You may -and it’s an outside chance, certainly- be familiar with the success-ravening behemoth that is Pokémon. Should you cautiously thrust your head out from the confines of your urine-smelling hermit-cave, you’ll discover that these guys have permeated popular culture to an extent rivaled only by Harry Potter, Justin Bieber and other irritating little celebrity ballaches.
The deft mix of accessibility and deceptive combat depth has encouraged all ages to indulge in the sport of kings (to wit: coercing lumpen mutated wildlife to pummel the groins of other lumpen mutated wildlife), and it is also this very quality that has earned this specific entry in the series the not-even-remotely-coveted Game of the Week award.
Pokémon Pearl was released for the DS in 2007. As is the wont of the series, it was joined by a negligible-differences-so-as-to-promote-trading (and extra cashtacular for Nintendo, of course. They’ve got to pay the bribe Satan demands to allow them to shove all their unsold Virtual Boys into that Underworld landfill somehow, after all) companion piece, Pokémon Diamond. Neither of which troubled to lend any befuddling Da Vinci Code-esque plot twists to the familiar poké-premise, of course.
Our protagonist’s sprite has changed a little, the names and the geography of the towns are new, but otherwise paradigms remain distinctly un-shifted here. Fans have long grown accustomed to the interchangable ‘bad guy teams’ (which come in Rocket, Magma, Plasma and Galactic varieties, to name but a few), town treks and pain-in-the-posterior rivals that are an integral part of every installment in this RPG franchise.
But let’s not mock Pokémon’s steadfast aversion to change, like the mocking mocksters of mock that we are. Pearl did lend a few substantial additions to the formula, mainly to the battle mechanics. Now, attacks would be split into physical, special or status categories, on a move-by-move basis (instead of ‘all ground attacks are physical’ and so forth). It also utilised the Nintendo Wi-fi connection to enable handheld online battle-age without ludicrous cables or chunky Game Boy. Huzzah!
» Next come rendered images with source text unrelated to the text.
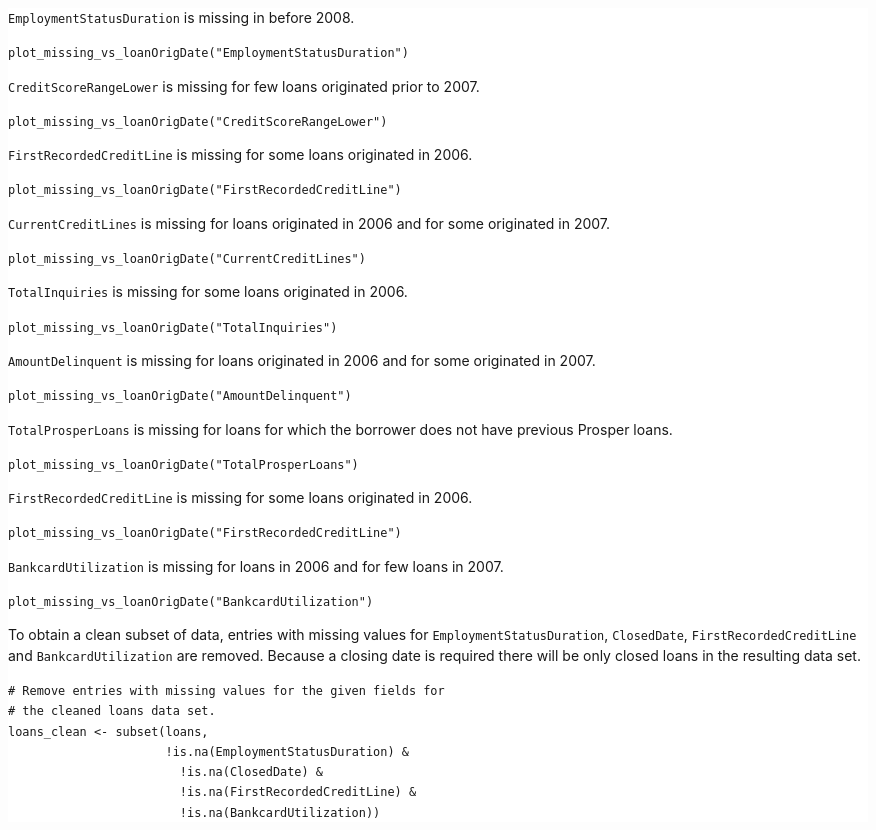 `EmploymentStatusDuration` is missing in before 2008.
```{r echo=FALSE, message=FALSE, warning=FALSE}
plot_missing_vs_loanOrigDate("EmploymentStatusDuration")
```


`CreditScoreRangeLower` is missing for few loans originated prior to 2007.

```{r echo=FALSE, message=FALSE, warning=FALSE}
plot_missing_vs_loanOrigDate("CreditScoreRangeLower")
```

`FirstRecordedCreditLine` is missing for some loans originated in 2006. 

```{r echo=FALSE, message=FALSE, warning=FALSE}
plot_missing_vs_loanOrigDate("FirstRecordedCreditLine")
```

`CurrentCreditLines` is missing for loans originated in 2006 and for some originated in 2007.

```{r echo=FALSE, message=FALSE, warning=FALSE}
plot_missing_vs_loanOrigDate("CurrentCreditLines")
```

`TotalInquiries` is missing for some loans originated in 2006.

```{r echo=FALSE, message=FALSE, warning=FALSE}
plot_missing_vs_loanOrigDate("TotalInquiries")
```

`AmountDelinquent` is missing for loans originated in 2006 and for some originated in 2007.

```{r echo=FALSE, message=FALSE, warning=FALSE}
plot_missing_vs_loanOrigDate("AmountDelinquent")
```

`TotalProsperLoans` is missing for loans for which the borrower does not have previous Prosper loans.

```{r echo=FALSE, message=FALSE, warning=FALSE}
plot_missing_vs_loanOrigDate("TotalProsperLoans")
```

`FirstRecordedCreditLine` is missing for some loans originated in 2006.

```{r echo=FALSE, message=FALSE, warning=FALSE}
plot_missing_vs_loanOrigDate("FirstRecordedCreditLine")
```

`BankcardUtilization` is missing for loans in 2006 and for few loans in 2007. 

```{r echo=FALSE, message=FALSE, warning=FALSE}
plot_missing_vs_loanOrigDate("BankcardUtilization")
```


To obtain a clean subset of data, entries with missing values for `EmploymentStatusDuration`, `ClosedDate`, `FirstRecordedCreditLine` and `BankcardUtilization` are removed. Because a closing date is required there will be only closed loans in the resulting data set.

```{r echo=FALSE, message=FALSE, warning=FALSE}
# Remove entries with missing values for the given fields for 
# the cleaned loans data set.
loans_clean <- subset(loans, 
                      !is.na(EmploymentStatusDuration) &
                        !is.na(ClosedDate) & 
                        !is.na(FirstRecordedCreditLine) &
                        !is.na(BankcardUtilization))
```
Most pertinently, though, Pokémon Pearl was my introduction to competitive battling. Shenanigans with EVs, IVs, pokémon natures and breeding and suchlike opens the true potential of these simplistic-looking titles, and accounts for the several hundred hours of gameplay I eked out of Pearl. The games are remarkable because they are as strategically nuanced as you wish them to be, and there’ll always be a place in my crusty heart for this edition for teaching me so.